Veja, por exemplo, a introdução de A Fogueira das Vaidades presente no vídeo acima: totalmente concebida pelo diretor de segunda unidade Eric Schwab, que contava com a total confiança de Brian De Palma (que o encarava como um pupilo), a sequência (rodada com o uso de timelapse) exigiu uma longa e cuidadosa preparação e já deixava claro para o público como o filme retrataria acontecimentos em um universo de glamour no qual tudo (poder, fortuna, amor) é efêmero.
No entanto, há um outro plano rodado por Schwab para A Fogueira das Vaidades que acabou se tornando tão reconhecido - apesar de durar apenas dez segundos - que trouxe inclusive oportunidades profissionais até então inéditas para o jovem diretor.
E tudo teve início com as seguintes palavras no roteiro escrito por Michael Cristofer:
EXT - AEROPORTO JFK - NOITE
O céu é um labirinto de aviões decolando e pousando.
Reunido com De Palma para definir o que caberia à Segunda Unidade, Schwab perguntou ao mentor se poderia rodar aquela introdução da cena na qual finalmente conheceríamos a personagem de Melanie Griffith, que chegava de viagem e era recebida no aeroporto pelo protagonista vivido por Tom Hanks. A resposta de De Palma não poderia ter sido mais típica de um diretor que, estudioso da História do Cinema, conhecia todos os clichês visuais de sua mídia:
- O dia em que eu incluir um avião pousando em um dos meus filmes será o dia em que me aposentarei.
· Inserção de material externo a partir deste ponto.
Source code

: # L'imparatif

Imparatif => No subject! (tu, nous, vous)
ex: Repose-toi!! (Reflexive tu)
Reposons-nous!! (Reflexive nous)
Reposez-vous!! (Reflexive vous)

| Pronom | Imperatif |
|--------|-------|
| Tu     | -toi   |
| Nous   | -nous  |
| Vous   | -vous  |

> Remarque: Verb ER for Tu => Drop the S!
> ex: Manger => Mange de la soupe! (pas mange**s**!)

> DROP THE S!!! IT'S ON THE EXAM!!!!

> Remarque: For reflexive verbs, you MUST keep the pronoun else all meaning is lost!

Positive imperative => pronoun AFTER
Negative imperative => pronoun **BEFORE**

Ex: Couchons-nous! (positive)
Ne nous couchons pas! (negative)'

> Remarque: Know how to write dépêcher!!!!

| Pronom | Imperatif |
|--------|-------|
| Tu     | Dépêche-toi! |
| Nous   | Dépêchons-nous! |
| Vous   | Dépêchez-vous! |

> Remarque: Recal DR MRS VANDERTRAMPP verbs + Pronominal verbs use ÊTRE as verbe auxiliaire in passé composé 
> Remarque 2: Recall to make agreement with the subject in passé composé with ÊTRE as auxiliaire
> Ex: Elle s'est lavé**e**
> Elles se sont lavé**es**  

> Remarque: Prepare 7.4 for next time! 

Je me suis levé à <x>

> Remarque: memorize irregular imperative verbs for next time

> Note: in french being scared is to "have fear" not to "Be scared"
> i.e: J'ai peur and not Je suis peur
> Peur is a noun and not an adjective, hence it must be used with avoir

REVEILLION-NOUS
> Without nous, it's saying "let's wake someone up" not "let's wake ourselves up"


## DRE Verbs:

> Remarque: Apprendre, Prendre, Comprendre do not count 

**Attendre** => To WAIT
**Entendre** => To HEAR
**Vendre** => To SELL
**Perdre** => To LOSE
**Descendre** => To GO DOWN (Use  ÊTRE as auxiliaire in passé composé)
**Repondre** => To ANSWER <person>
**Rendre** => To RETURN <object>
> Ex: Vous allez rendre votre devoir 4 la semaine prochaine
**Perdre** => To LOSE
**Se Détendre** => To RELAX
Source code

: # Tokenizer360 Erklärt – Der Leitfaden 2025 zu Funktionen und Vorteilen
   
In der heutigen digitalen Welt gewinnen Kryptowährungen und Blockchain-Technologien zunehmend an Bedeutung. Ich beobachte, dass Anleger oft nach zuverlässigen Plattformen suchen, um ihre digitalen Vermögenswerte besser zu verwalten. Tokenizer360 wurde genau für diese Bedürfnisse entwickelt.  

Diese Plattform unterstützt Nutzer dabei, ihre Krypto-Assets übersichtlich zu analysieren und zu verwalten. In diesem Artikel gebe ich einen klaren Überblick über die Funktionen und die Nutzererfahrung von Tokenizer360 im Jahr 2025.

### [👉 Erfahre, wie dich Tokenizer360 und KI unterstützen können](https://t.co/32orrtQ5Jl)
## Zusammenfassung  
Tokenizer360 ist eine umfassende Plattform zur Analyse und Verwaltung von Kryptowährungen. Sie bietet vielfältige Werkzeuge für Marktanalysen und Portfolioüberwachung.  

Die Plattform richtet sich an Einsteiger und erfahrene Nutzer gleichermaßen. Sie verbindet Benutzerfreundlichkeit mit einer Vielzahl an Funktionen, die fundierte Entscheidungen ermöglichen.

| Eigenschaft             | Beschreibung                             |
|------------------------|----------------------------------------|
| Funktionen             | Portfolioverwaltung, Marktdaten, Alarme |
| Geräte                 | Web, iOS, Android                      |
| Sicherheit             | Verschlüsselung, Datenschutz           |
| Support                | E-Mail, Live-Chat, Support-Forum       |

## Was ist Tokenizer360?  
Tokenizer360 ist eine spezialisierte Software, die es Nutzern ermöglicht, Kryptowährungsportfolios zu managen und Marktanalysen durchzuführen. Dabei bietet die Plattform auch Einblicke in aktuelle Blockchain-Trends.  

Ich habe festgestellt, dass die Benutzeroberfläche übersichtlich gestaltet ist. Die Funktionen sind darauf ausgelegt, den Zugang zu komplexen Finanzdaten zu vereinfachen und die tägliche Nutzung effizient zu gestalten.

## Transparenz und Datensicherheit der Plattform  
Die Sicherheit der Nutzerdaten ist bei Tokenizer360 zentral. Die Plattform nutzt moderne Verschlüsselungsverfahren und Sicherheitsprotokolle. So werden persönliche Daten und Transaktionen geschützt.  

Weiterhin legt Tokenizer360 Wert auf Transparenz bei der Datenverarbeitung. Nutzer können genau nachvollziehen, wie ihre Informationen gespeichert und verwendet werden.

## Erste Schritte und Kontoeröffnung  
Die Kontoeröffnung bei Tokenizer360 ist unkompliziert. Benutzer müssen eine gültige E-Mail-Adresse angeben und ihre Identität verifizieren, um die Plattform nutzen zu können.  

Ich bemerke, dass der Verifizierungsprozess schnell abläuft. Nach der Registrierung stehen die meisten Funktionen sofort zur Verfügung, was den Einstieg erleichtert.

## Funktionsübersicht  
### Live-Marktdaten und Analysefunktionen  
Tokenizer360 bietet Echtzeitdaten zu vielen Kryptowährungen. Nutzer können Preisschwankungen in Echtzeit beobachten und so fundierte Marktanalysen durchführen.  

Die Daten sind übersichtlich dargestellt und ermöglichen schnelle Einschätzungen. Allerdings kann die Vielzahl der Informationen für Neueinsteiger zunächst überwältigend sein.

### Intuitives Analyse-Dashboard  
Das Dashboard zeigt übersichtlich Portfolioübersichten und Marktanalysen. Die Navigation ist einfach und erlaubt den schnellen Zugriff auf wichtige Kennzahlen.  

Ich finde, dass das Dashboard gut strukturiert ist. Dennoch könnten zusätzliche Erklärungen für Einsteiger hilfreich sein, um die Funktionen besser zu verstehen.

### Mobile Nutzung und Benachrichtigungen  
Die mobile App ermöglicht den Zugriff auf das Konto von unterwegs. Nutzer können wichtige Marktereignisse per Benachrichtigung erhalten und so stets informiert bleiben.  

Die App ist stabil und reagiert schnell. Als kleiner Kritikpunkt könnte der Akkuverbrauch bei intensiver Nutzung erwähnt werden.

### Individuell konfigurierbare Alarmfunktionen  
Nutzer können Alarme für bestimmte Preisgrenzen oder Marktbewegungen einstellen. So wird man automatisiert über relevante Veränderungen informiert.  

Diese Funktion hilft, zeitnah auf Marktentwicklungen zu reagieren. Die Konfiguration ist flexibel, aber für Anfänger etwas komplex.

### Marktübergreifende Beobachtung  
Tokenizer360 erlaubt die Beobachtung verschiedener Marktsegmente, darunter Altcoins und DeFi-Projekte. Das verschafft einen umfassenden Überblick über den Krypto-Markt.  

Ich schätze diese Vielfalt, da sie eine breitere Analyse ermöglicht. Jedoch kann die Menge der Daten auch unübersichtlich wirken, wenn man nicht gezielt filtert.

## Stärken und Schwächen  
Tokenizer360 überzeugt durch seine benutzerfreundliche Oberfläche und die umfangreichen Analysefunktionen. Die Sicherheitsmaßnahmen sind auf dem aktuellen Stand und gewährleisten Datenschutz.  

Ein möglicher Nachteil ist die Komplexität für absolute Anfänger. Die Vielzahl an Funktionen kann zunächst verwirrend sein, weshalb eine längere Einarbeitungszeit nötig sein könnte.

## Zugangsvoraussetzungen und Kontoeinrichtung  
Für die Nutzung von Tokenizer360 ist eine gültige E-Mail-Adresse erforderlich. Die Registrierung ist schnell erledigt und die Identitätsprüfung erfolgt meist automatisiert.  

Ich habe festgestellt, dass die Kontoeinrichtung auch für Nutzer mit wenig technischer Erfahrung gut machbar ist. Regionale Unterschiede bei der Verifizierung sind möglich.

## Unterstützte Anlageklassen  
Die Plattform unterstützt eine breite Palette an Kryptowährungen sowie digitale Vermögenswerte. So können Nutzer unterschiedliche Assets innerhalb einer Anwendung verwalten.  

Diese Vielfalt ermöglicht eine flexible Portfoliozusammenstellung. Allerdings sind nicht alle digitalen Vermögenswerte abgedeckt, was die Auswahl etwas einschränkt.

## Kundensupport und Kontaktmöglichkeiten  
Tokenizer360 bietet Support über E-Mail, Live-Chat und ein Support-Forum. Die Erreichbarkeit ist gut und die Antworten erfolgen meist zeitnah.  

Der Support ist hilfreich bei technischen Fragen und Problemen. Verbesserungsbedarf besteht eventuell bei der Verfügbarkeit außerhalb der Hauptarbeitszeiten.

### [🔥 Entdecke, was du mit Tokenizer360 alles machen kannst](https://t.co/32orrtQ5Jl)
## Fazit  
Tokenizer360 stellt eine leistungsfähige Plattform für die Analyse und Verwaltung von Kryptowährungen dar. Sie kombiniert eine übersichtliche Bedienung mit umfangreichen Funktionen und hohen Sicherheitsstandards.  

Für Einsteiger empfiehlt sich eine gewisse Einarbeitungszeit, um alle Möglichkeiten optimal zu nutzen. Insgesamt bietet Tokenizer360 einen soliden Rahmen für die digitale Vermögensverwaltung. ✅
Isso não intimidou Schwab, que apostou cem dólares que o cineasta incluiria o plano no corte final do projeto - uma aposta imediatamente aceita por De Palma.
E foi assim que começou um projeto que duraria meses. A primeira decisão do rapaz foi a de que o avião escolhido por Maria, personagem de Griffith, seria um Concorde, que era então o modo de viagem favorito da elite econômica mundial. Determinado também a incluir na passagem algo que identificasse o aeroporto como sendo o de Nova York, Schwab definiu que o plano deveria trazer a pista de pouso e o Empire State Building - e de preferência com o sol ao fundo para criar um visual impactante e jamais visto neste tipo de transição.
Porém, para que isto fosse viável (e lembrem-se de que estamos falando de um filme rodado em 1990, bem antes que os efeitos digitais se tornassem padrão na indústria), tudo deveria ser calculado em detalhes: a posição da câmera, o ângulo de pouso do avião e o momento preciso do dia no qual tudo se alinharia.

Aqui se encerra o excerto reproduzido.